Lil Nas X's new single “J-Christ” is the rapper’s latest moment of invoking a religion that has not always welcomed openly gay people like himself. It’s clear the artist sees himself as a martyr—a photo Lil Nas X posted on X (formerly Twitter) announcing the song featured him lying on a cross.
"MY NEW SINGLE IS DEDICATED TO THE MAN WHO HAD THE GREATEST COMEBACK OF ALL TIME," he wrote.
Lil Nas X has always embraced provocative Christian imagery.
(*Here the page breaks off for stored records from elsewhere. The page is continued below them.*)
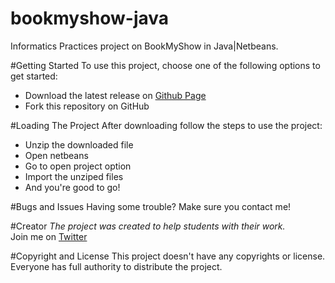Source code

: # bookmyshow-java
Informatics Practices project on BookMyShow in Java|Netbeans.

#Getting Started
To use this project, choose one of the following options to get started:
* Download the latest release on [Github Page](https://github.com/AkashVevo/bookmyshow-java/)
* Fork this repository on GitHub

#Loading The Project
After downloading follow the steps to use the project:
* Unzip the downloaded file
* Open netbeans
* Go to open project option
* Import the unziped files
* And you're good to go!

#Bugs and Issues
Having some trouble? Make sure you contact me!

#Creator
*The project was created to help students with their work.*
<br/>Join me on [Twitter](http://twitter.com/akashsaha04)
     
#Copyright and License
This project doesn't have any  copyrights or license. Everyone has full authority to distribute the project.
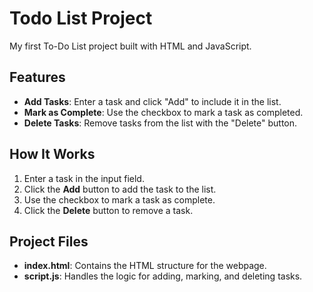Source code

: 
# Todo List Project

My first To-Do List project built with HTML and JavaScript.

## Features
- **Add Tasks**: Enter a task and click "Add" to include it in the list.
- **Mark as Complete**: Use the checkbox to mark a task as completed.
- **Delete Tasks**: Remove tasks from the list with the "Delete" button.

## How It Works
1. Enter a task in the input field.
2. Click the **Add** button to add the task to the list.
3. Use the checkbox to mark a task as complete.
4. Click the **Delete** button to remove a task.

## Project Files
- **index.html**: Contains the HTML structure for the webpage.
- **script.js**: Handles the logic for adding, marking, and deleting tasks.
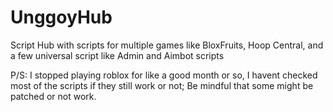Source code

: # UnggoyHub
Script Hub with scripts for multiple games like BloxFruits, Hoop Central, and a few universal script like Admin and Aimbot scripts

P/S: I stopped playing roblox for like a good month or so, I havent checked most of the scripts if they still work or not; Be mindful that some might be patched or not work.
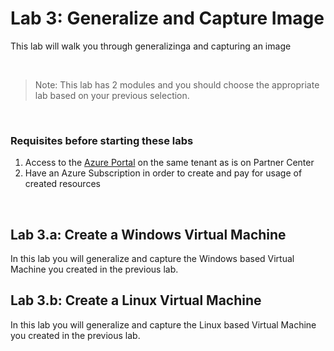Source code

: # Lab 3: Generalize and Capture Image

This lab will walk you through generalizinga and capturing an image

<br />

> Note: This lab has 2 modules and you should choose the appropriate lab based on your previous selection.

<br />

### Requisites before starting these labs
1. Access to the [Azure Portal](https://portal.azure.com/#home) on the same tenant as is on Partner Center 
1. Have an Azure Subscription in order to create and pay for usage of created resources

<br />

## Lab 3.a: Create a Windows Virtual Machine
In this lab you will generalize and capture the Windows based Virtual Machine you created in the previous lab. 

## Lab 3.b: Create a Linux Virtual Machine
In this lab you will generalize and capture the Linux based Virtual Machine you created in the previous lab. 

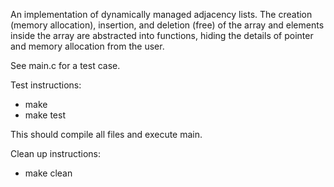 An implementation of dynamically managed adjacency lists. 
The creation (memory allocation), insertion, and deletion (free) of the array
and elements inside the array are abstracted into functions, hiding the details
of pointer and memory allocation from the user.

See main.c for a test case.

Test instructions:
- make
- make test

This should compile all files and execute main.

Clean up instructions:
- make clean
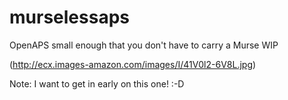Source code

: # murselessaps
OpenAPS small enough that you don't have to carry a Murse
WIP

(http://ecx.images-amazon.com/images/I/41V0l2-6V8L.jpg)

Note:
I want to get in early on this one!  :-D
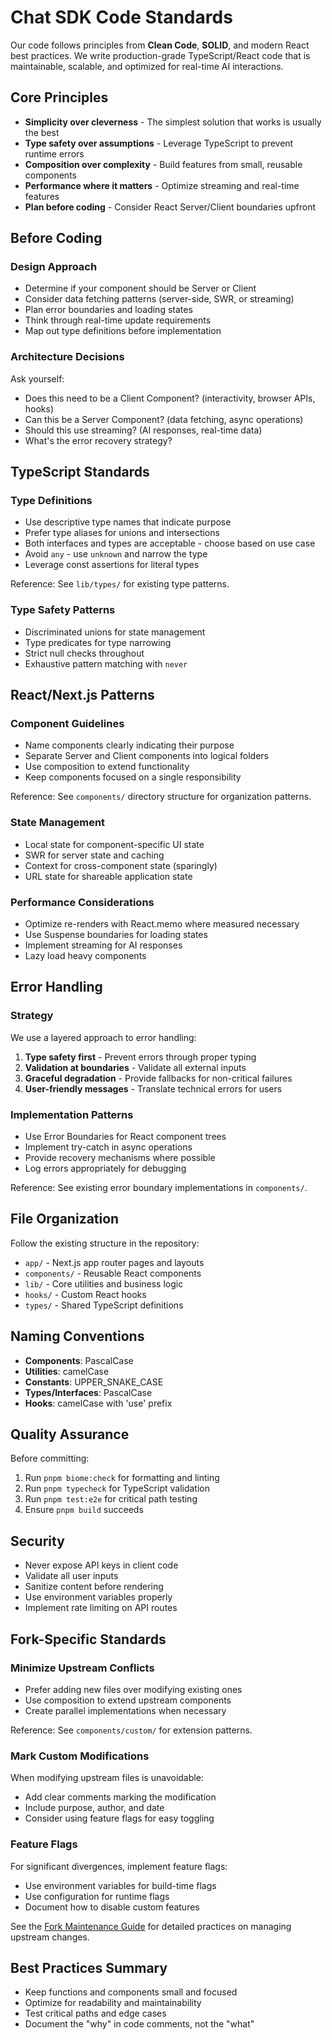 # Chat SDK Code Standards

Our code follows principles from **Clean Code**, **SOLID**, and modern React best practices. We write production-grade TypeScript/React code that is maintainable, scalable, and optimized for real-time AI interactions.

## Core Principles

- **Simplicity over cleverness** - The simplest solution that works is usually the best
- **Type safety over assumptions** - Leverage TypeScript to prevent runtime errors
- **Composition over complexity** - Build features from small, reusable components
- **Performance where it matters** - Optimize streaming and real-time features
- **Plan before coding** - Consider React Server/Client boundaries upfront

## Before Coding

### Design Approach

- Determine if your component should be Server or Client
- Consider data fetching patterns (server-side, SWR, or streaming)
- Plan error boundaries and loading states
- Think through real-time update requirements
- Map out type definitions before implementation

### Architecture Decisions

Ask yourself:
- Does this need to be a Client Component? (interactivity, browser APIs, hooks)
- Can this be a Server Component? (data fetching, async operations)
- Should this use streaming? (AI responses, real-time data)
- What's the error recovery strategy?

## TypeScript Standards

### Type Definitions

- Use descriptive type names that indicate purpose
- Prefer type aliases for unions and intersections
- Both interfaces and types are acceptable - choose based on use case
- Avoid `any` - use `unknown` and narrow the type
- Leverage const assertions for literal types

Reference: See `lib/types/` for existing type patterns.

### Type Safety Patterns

- Discriminated unions for state management
- Type predicates for type narrowing
- Strict null checks throughout
- Exhaustive pattern matching with `never`

## React/Next.js Patterns

### Component Guidelines

- Name components clearly indicating their purpose
- Separate Server and Client components into logical folders
- Use composition to extend functionality
- Keep components focused on a single responsibility

Reference: See `components/` directory structure for organization patterns.

### State Management

- Local state for component-specific UI state
- SWR for server state and caching
- Context for cross-component state (sparingly)
- URL state for shareable application state

### Performance Considerations

- Optimize re-renders with React.memo where measured necessary
- Use Suspense boundaries for loading states
- Implement streaming for AI responses
- Lazy load heavy components

## Error Handling

### Strategy

We use a layered approach to error handling:

1. **Type safety first** - Prevent errors through proper typing
2. **Validation at boundaries** - Validate all external inputs
3. **Graceful degradation** - Provide fallbacks for non-critical failures
4. **User-friendly messages** - Translate technical errors for users

### Implementation Patterns

- Use Error Boundaries for React component trees
- Implement try-catch in async operations
- Provide recovery mechanisms where possible
- Log errors appropriately for debugging

Reference: See existing error boundary implementations in `components/`.

## File Organization

Follow the existing structure in the repository:
- `app/` - Next.js app router pages and layouts
- `components/` - Reusable React components
- `lib/` - Core utilities and business logic
- `hooks/` - Custom React hooks
- `types/` - Shared TypeScript definitions

## Naming Conventions

- **Components**: PascalCase
- **Utilities**: camelCase
- **Constants**: UPPER_SNAKE_CASE
- **Types/Interfaces**: PascalCase
- **Hooks**: camelCase with 'use' prefix

## Quality Assurance

Before committing:
1. Run `pnpm biome:check` for formatting and linting
2. Run `pnpm typecheck` for TypeScript validation
3. Run `pnpm test:e2e` for critical path testing
4. Ensure `pnpm build` succeeds

## Security

- Never expose API keys in client code
- Validate all user inputs
- Sanitize content before rendering
- Use environment variables properly
- Implement rate limiting on API routes

## Fork-Specific Standards

### Minimize Upstream Conflicts

- Prefer adding new files over modifying existing ones
- Use composition to extend upstream components
- Create parallel implementations when necessary

Reference: See `components/custom/` for extension patterns.

### Mark Custom Modifications

When modifying upstream files is unavoidable:
- Add clear comments marking the modification
- Include purpose, author, and date
- Consider using feature flags for easy toggling

### Feature Flags

For significant divergences, implement feature flags:
- Use environment variables for build-time flags
- Use configuration for runtime flags
- Document how to disable custom features

See the [Fork Maintenance Guide](./fork-maintenance.md) for detailed practices on managing upstream changes.

## Best Practices Summary

- Keep functions and components small and focused
- Optimize for readability and maintainability
- Test critical paths and edge cases
- Document the "why" in code comments, not the "what"
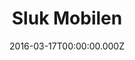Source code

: ---
thumbnail: /images/uploads/sluk-mobilen/skrmbillede-2016-03-17-kl.-13.50.46.png
virksomhed: Telia
type: Sluk Mobilen
title: Sluk Mobilen
beskrivelse: "Med Telias ’sluk mobilen’ biospots fik vi sat fokus på, at livet krævet et godt netværk – MEN at der skal være tid og plads til ro og fordybelse. F.eks. er det god stilat være offline, når du går i biografen. \n\n"
billede_1: /images/uploads/sluk-mobilen/skrmbillede-2016-03-17-kl.-13.48.19.png
billede_1_link: "https://youtu.be/70Ip8aR-gQM"
billede_2: /images/uploads/sluk-mobilen/skrmbillede-2016-03-17-kl.-13.58.08.png
billede_2_link: "https://www.youtube.com/watch?v=pCQukITSqJ8"
billede_3: /images/uploads/sluk-mobilen/skrmbillede-2016-03-17-kl.-13.46.55.png
billede_3_link: "https://www.youtube.com/watch?v=HNc6_fXKHgk"
billede_4: /images/uploads/sluk-mobilen/skrmbillede-2016-03-17-kl.-13.41.30.png
billede_4_link: "https://www.youtube.com/watch?v=aoRxI3mFvjI"
billede_5: null
billede_5_link: null
billede_6: null
billede_6_link: null
billede_7: null
billede_7_link: null
billede_8: null
billede_8_link: null
billede_9: null
billede_9_link: null
billede_10: null
billede_10_link: null
cmsUserSlug: ""
date: 2016-03-17T00:00:00.000Z
position: 190
---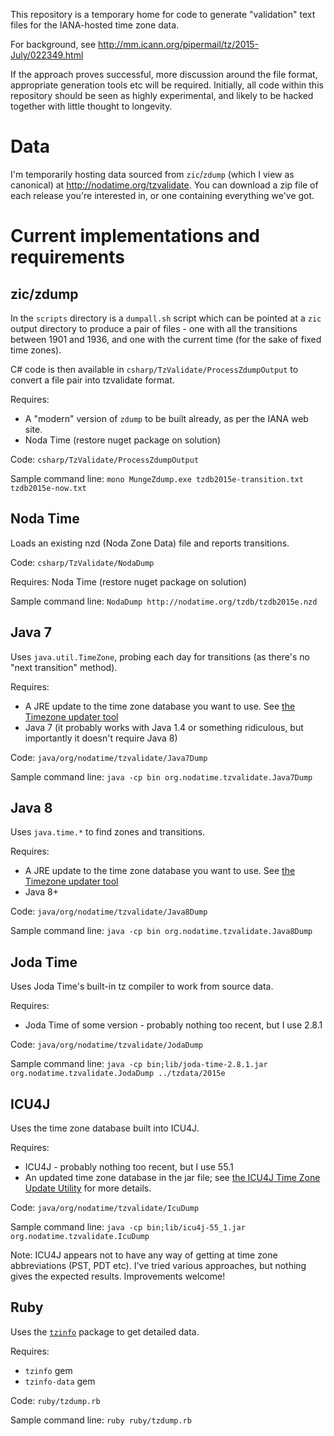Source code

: This repository is a temporary home for code to generate "validation" text files
for the IANA-hosted time zone data.

For background, see http://mm.icann.org/pipermail/tz/2015-July/022349.html

If the approach proves successful, more discussion around the file format,
appropriate generation tools etc will be required. Initially, all code within
this repository should be seen as highly experimental, and likely to be hacked
together with little thought to longevity.

Data
====

I'm temporarily hosting data sourced from `zic`/`zdump` (which I view as canonical)
at http://nodatime.org/tzvalidate. You can download a zip file of each release you're
interested in, or one containing everything we've got.

Current implementations and requirements
====

zic/zdump
----

In the `scripts` directory is a `dumpall.sh` script which can be pointed at a `zic` output directory
to produce a pair of files - one with all the transitions between 1901 and 1936, and one with the current
time (for the sake of fixed time zones).

C# code is then available in `csharp/TzValidate/ProcessZdumpOutput` to convert a file pair into tzvalidate
format.

Requires:

- A "modern" version of `zdump` to be built already, as per the IANA web site.
- Noda Time (restore nuget package on solution)
 
Code: `csharp/TzValidate/ProcessZdumpOutput`

Sample command line: `mono MungeZdump.exe tzdb2015e-transition.txt tzdb2015e-now.txt`

Noda Time
----

Loads an existing nzd (Noda Zone Data) file and reports transitions.

Code: `csharp/TzValidate/NodaDump`

Requires: Noda Time (restore nuget package on solution)

Sample command line: `NodaDump http://nodatime.org/tzdb/tzdb2015e.nzd`

Java 7
----

Uses `java.util.TimeZone`, probing each day for transitions (as there's no "next transition" method).

Requires:

- A JRE update to the time zone database you want to use. See [the Timezone updater tool](http://www.oracle.com/technetwork/java/javase/tzupdater-readme-136440.html)
- Java 7 (it probably works with Java 1.4 or something ridiculous, but importantly it doesn't require Java 8)

Code: `java/org/nodatime/tzvalidate/Java7Dump`

Sample command line: `java -cp bin org.nodatime.tzvalidate.Java7Dump`

Java 8
----

Uses `java.time.*` to find zones and transitions.

Requires:

- A JRE update to the time zone database you want to use. See [the Timezone updater tool](http://www.oracle.com/technetwork/java/javase/tzupdater-readme-136440.html)
- Java 8+

Code: `java/org/nodatime/tzvalidate/Java8Dump`

Sample command line: `java -cp bin org.nodatime.tzvalidate.Java8Dump`

Joda Time
----

Uses Joda Time's built-in tz compiler to work from source data. 

Requires:

- Joda Time of some version - probably nothing too recent, but I use 2.8.1

Code: `java/org/nodatime/tzvalidate/JodaDump`

Sample command line: `java -cp bin;lib/joda-time-2.8.1.jar org.nodatime.tzvalidate.JodaDump ../tzdata/2015e`

ICU4J
----

Uses the time zone database built into ICU4J.

Requires:

- ICU4J - probably nothing too recent, but I use 55.1
- An updated time zone database in the jar file; see [the ICU4J Time Zone Update Utility](http://icu-project.org/download/icutzu.html) for more details.  

Code: `java/org/nodatime/tzvalidate/IcuDump`

Sample command line: `java -cp bin;lib/icu4j-55_1.jar org.nodatime.tzvalidate.IcuDump`

Note: ICU4J appears not to have any way of getting at time zone abbreviations (PST, PDT etc). I've tried various approaches, but nothing gives
the expected results. Improvements welcome!

Ruby
----

Uses the [`tzinfo`](https://tzinfo.github.io/) package to get detailed data. 

Requires:

- `tzinfo` gem 
- `tzinfo-data` gem

Code: `ruby/tzdump.rb`

Sample command line: `ruby ruby/tzdump.rb`
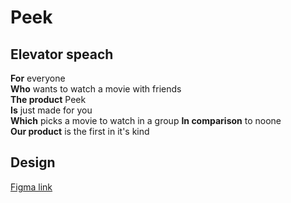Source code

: # Peek

## Elevator speach

**For** everyone  
**Who** wants to watch a movie with friends  
**The product** Peek  
**Is** just made for you  
**Which** picks a movie to watch in a group
**In comparison** to noone  
**Our product** is the first in it's kind   

## Design
[Figma link](https://www.figma.com/file/vF228fret7NdUPPrbk3PWq/Peek?node-id=0%3A1&t=JihehCcHYJvawI3Q-1)

<!--iPhone 11-->
<!---->
<!--<img src="Screenshots/movie12.png" height="750"> <img src="Screenshots/movie2.png" height="750">-->
<!--<img src="Screenshots/movie1.png" height="750">  <img src="Screenshots/movie3.png" height="750">-->
<!--<img src="Screenshots/movie1Like.png" height="750"> <img src="Screenshots/movie1DisLike.png" height="750">-->
<!--<img src="Screenshots/EntrancePageAnimation.png" height="750"> <img src="Screenshots/UsernamePage.png" height="750">-->
<!--<img src="Screenshots/PasswordPage.png" height="750"> <img src="Screenshots/RegisterPage.png" height="750">-->
<!--<img src="Screenshots/wrongRoomId.png" height="750"> <img src="Screenshots/waitingPage.png" height="750">-->
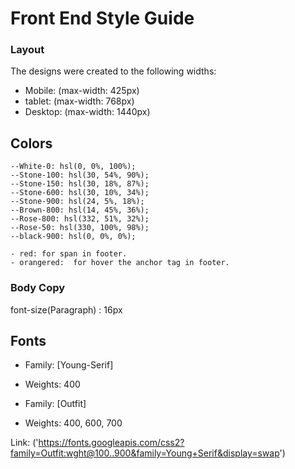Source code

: # Front End Style Guide

### Layout

The designs were created to the following widths:

- Mobile: (max-width: 425px)
- tablet: (max-width: 768px)
- Desktop: (max-width: 1440px)

## Colors

    --White-0: hsl(0, 0%, 100%);
    --Stone-100: hsl(30, 54%, 90%);
    --Stone-150: hsl(30, 18%, 87%);
    --Stone-600: hsl(30, 10%, 34%);
    --Stone-900: hsl(24, 5%, 18%);
    --Brown-800: hsl(14, 45%, 36%);
    --Rose-800: hsl(332, 51%, 32%);
    --Rose-50: hsl(330, 100%, 98%);
    --black-900: hsl(0, 0%, 0%);

    - red: for span in footer.
    - orangered:  for hover the anchor tag in footer.

### Body Copy

font-size(Paragraph) : 16px

## Fonts

- Family: [Young-Serif]
- Weights: 400

- Family: [Outfit]
- Weights: 400, 600, 700

Link: ('https://fonts.googleapis.com/css2?family=Outfit:wght@100..900&family=Young+Serif&display=swap')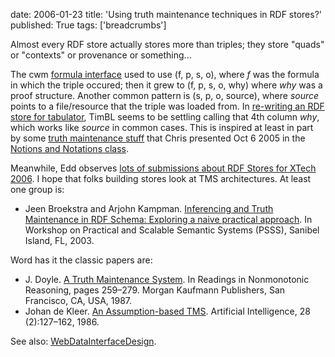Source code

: date: 2006-01-23
title: 'Using truth maintenance techniques in RDF stores?'
published: True
tags: ['breadcrumbs']

<p>Almost every RDF store actually stores more than triples; they store &quot;quads&quot; or &quot;contexts&quot; or provenance or something...</p>  <p>The cwm <a href="http://www.w3.org/2000/10/swap/formula.html">formula interface</a> used to use (f, p, s, o), where <em>f</em> was the formula in which the triple occured; then it grew to (f, p, s, o, why) where <em>why</em> was a proof structure. Another common pattern is (s, p, o, source), where <em>source</em> points to a file/resource that the triple was loaded from. In <a href="/breadcrumbs/node/62">re-writing an RDF store for tabulator</a>, TimBL seems to be settling calling that 4th column <em>why</em>, which works like <em>source</em> in common cases. This is inspired at least in part by some <a href="http://swiss.csail.mit.edu/~cph/6.898/tms-html/index.html">truth maintenance stuff</a> that Chris presented Oct 6 2005 in the <a href="/2005/09/6.898/">Notions and Notations class</a>.</p>  <p>Meanwhile, Edd observes <a href="http://times.usefulinc.com/2006/01/16-trends">lots of submissions about RDF Stores for XTech 2006</a>. I hope that folks building stores look at TMS architectures. At least one group is:</p>  <ul> <li> Jeen Broekstra and Arjohn Kampman. <a href="http://citeseer.ist.psu.edu/682858.html">Inferencing and Truth Maintenance   in RDF Schema: Exploring a naive practical approach</a>. In Workshop on   Practical and Scalable Semantic Systems (PSSS), Sanibel Island, FL,   2003.</li> </ul>  <p>Word has it the classic papers are:</p> <ul> <li> J. Doyle. <a href="http://portal.acm.org/citation.cfm?id=42661">A Truth Maintenance System</a>. In Readings in Nonmonotonic   Reasoning, pages 259–279. Morgan Kaufmann Publishers, San Francisco,   CA, USA, 1987.</li> <li>Johan de Kleer. <a href="http://dx.doi.org/10.1016/0004-3702(86)90080-9">An Assumption-based TMS</a>. Artificial Intelligence, 28  (2):127–162, 1986. </li> </ul>   <p>See also: <a href="http://esw.w3.org/topic/WebDataInterfaceDesign">WebDataInterfaceDesign</a>.</p> 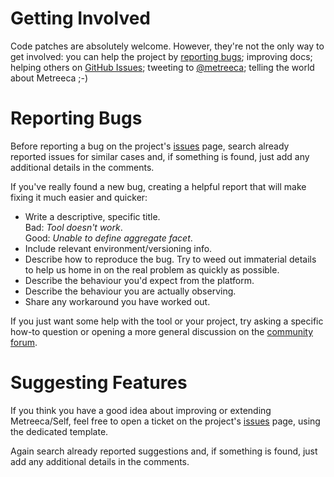 # Getting Involved

Code patches are absolutely welcome. However, they're not the only way to get involved: you can help the project by [reporting bugs](#reporting-bugs); improving docs; helping others on [GitHub Issues](https://github.com/metreeca/self/issues); tweeting to [@metreeca](https://twitter.com/metreeca); telling the world about Metreeca ;-)

# Reporting Bugs

Before reporting a bug on the project's [issues](https://github.com/metreeca/self/issues) page, search already reported issues for similar cases and, if something is found, just add any additional details in the comments.

If you've really found a new bug, creating a helpful report that will make fixing it much easier and quicker:

- Write a descriptive, specific title.  
  Bad: *Tool doesn't work*.  
  Good: *Unable to define aggregate facet*.
- Include relevant environment/versioning info.
- Describe how to reproduce the bug. Try to weed out immaterial details to help us home in on the real problem as quickly as possible.
- Describe the behaviour you'd expect from the platform.
- Describe the behaviour you are actually observing.
- Share any workaround you have worked out.

If you just want some help with the tool or your project, try asking a specific how-to question or opening a more general discussion on the [community forum](https://groups.google.com/d/forum/metreeca).

# Suggesting Features

If you think you have a good idea about improving or extending Metreeca/Self, feel free to open a ticket on the project's [issues](https://github.com/metreeca/self/issues) page, using the dedicated template.

Again search already reported suggestions and, if something is found, just add any additional details in the comments.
The biggest example is the lap dance he gave a devil character in the 2021 music video for “Montero.” In TIME’s 2021 cover story about the artist, he explained that he is trying to reach certain people who have felt like sinners and outsiders at church, specifically LGBTQ youth.
“I grew up in a pretty religious kind of home—and for me, it was fear-based very much,” he told TIME. “Even as a little child, I was really scared of every single mistake I may or may not have made. I want kids growing up feeling these feelings, knowing they’re a part of the LGBTQ community, to feel like they’re O.K. and they don’t have to hate themselves.”
Lil Nas X releases "J-Christ"
In “J-Christ,” which released Friday, Lil Nas X compares himself to Christ coming back from the dead, to stand up for the LGBTQ community. "Back-back-back up out the gravesite. B-tch, I'm back like J Christ. I'm finna get the gays hyped.”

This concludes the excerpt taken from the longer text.